I had hoped joining the meat CSA would encourage Nate and I to eat more than just the popular parts of animals you find everywhere. But so far our offal adventures are off to an awful start. Or rather a non-start: While we’ve been known to eat brain, cockscomb, feet and other offal when it’s prepared by a talented chef, we just haven’t invested much time in learning how to prepare those parts at home. (Bad carnivores, I know.)
The exception to this has been cow heart, which Nate and I snatch up any time we happen to find it. That’s because cow heart is the star ingredient in an amazingly tasty Peruvian dish called anticuchos, in which the beef is marinated and grilled as kebabs.
The first time I tried anticuchos, Nate and I were with his family, celebrating his mom’s birthday at Los Andes, a restaurant in Providence. Anticuchos were the appetizer special, and even Nate’s mom (born in Bolivia, the next-door neighbor to where the dish originates) had not heard of them. We ordered a plate to sample but all agreed not to tell my sister-in-law—who does not eat beef and was in a queasy phase of pregnancy to boot—what the rest of us were snacking on, as we had ordered it while she was away from the table. (Of course, the radio later seemed hell-bent on eliciting some sort of “Tell Tale Heart” confessional outburst—playing a song in which the singer warbled about his corazon over and over again, as we all chewed our beef in increasingly awkward silence.)

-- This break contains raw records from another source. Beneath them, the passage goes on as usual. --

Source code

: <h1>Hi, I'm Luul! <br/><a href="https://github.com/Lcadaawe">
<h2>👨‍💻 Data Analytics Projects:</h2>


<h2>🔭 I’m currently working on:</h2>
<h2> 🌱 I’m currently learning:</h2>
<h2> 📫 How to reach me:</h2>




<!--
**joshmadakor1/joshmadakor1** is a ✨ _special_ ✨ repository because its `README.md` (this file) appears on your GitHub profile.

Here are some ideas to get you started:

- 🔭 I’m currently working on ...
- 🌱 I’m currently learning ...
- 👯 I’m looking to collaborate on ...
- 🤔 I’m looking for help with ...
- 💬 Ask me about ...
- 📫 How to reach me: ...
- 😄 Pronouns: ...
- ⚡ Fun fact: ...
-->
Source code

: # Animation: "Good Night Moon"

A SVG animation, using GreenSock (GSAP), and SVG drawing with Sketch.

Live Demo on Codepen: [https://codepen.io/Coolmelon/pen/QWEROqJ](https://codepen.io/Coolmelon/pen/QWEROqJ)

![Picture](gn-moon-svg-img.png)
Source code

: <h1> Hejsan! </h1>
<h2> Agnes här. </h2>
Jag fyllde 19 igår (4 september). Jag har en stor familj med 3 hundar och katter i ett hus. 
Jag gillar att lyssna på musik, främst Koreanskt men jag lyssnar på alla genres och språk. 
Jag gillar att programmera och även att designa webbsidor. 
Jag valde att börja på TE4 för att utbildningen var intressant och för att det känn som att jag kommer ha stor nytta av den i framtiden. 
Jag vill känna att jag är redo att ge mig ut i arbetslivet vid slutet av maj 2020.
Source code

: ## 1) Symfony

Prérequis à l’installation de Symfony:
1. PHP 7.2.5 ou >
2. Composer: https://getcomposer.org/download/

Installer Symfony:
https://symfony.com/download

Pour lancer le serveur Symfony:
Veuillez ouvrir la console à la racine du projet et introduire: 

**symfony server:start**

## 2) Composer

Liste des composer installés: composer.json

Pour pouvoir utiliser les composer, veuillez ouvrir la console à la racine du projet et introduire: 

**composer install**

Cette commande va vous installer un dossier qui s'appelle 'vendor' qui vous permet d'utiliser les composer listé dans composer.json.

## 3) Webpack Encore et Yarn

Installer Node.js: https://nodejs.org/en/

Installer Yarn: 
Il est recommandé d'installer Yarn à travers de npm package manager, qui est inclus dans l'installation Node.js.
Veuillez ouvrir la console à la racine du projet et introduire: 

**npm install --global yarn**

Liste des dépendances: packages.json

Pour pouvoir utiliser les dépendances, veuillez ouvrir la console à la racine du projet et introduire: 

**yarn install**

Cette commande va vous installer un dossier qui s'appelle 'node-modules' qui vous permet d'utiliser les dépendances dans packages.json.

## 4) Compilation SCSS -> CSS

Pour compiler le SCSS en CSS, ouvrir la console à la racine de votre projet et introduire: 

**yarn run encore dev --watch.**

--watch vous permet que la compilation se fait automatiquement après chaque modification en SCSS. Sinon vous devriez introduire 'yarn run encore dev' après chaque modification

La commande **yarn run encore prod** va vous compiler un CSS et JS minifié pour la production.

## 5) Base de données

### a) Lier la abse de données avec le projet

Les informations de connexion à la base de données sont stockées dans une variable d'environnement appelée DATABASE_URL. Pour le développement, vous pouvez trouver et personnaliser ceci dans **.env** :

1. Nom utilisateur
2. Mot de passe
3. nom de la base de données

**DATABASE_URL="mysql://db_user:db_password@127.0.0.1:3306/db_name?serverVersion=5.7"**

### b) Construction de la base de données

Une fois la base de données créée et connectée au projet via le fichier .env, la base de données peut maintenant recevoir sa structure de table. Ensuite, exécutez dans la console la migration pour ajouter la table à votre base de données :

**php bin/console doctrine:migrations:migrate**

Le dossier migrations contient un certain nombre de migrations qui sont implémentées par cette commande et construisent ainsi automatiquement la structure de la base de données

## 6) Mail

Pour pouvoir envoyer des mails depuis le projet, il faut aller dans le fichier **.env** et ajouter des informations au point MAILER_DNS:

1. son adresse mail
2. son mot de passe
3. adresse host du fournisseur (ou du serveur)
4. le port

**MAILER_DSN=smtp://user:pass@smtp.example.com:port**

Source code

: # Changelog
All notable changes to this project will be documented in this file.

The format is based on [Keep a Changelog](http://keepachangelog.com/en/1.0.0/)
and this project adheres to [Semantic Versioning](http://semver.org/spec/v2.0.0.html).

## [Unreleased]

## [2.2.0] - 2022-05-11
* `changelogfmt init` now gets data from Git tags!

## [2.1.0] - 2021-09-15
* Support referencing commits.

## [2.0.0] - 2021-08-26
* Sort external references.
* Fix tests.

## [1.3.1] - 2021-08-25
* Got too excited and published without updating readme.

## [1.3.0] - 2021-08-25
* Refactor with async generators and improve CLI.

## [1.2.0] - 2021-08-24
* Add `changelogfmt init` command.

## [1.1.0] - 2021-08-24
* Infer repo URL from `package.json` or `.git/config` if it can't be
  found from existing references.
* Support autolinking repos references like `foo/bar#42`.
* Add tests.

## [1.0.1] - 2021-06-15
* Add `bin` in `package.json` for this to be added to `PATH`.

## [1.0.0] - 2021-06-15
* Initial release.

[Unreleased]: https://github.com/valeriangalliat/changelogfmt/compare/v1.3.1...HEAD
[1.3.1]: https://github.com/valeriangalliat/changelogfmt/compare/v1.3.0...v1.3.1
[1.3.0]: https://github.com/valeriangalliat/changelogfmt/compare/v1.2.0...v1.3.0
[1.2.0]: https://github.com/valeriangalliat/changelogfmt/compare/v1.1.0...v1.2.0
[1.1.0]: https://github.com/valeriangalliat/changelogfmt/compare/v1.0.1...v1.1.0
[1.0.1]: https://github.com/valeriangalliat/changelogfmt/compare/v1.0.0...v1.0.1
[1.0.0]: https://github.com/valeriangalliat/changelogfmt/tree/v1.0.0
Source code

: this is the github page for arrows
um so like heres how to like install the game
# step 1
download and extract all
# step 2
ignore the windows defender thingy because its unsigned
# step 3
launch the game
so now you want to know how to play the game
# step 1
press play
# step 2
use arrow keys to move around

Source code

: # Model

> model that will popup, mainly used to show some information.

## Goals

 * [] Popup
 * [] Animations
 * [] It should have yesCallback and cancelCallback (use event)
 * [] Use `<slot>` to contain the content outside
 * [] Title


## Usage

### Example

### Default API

That said, the snack was tasty (if occasionally chewy) and now anticuchos are always top of my list to order at places like Machu Picchu in Somerville’s Union Square. Eventually, Nate and I craved anticuchos so much that we wanted to make the dish at home.
Using a cow heart we bought for a dollar from the Chestnut Farms parts bin last winter, Nate followed a recipe he found online, pounding the heart with a meat tenderizer for 15 minutes and marinating the pieces overnight just to make sure the meat was tender through and through. He used aji pepper (about 2 teaspoons) instead of chili pepper and skipped the veggies entirely; the skewers were gobbled up at a family gathering by even the least-adventurous eaters.
Should you want to make anticuchos at home (and you should, because they are so wicked cheap and tasty), you can order cow heart from Stillman’s for pickup at a farmers’ market or at a winter Meat Meet, as well as from Concord Prime & Fish with a week’s notice. (As a non-local last resort, try a supermarket with a more diverse customer base, such as Tropical Foods in Roxbury or some area Market Baskets).
As you prepare anticuchos, I suggest listening to “Rill Rill” by Sleigh Bells. The song has a chorus of “Have a heart, have a heart, have a heart” and, like anticuchos, is a poppy treat from a seemingly edgy source.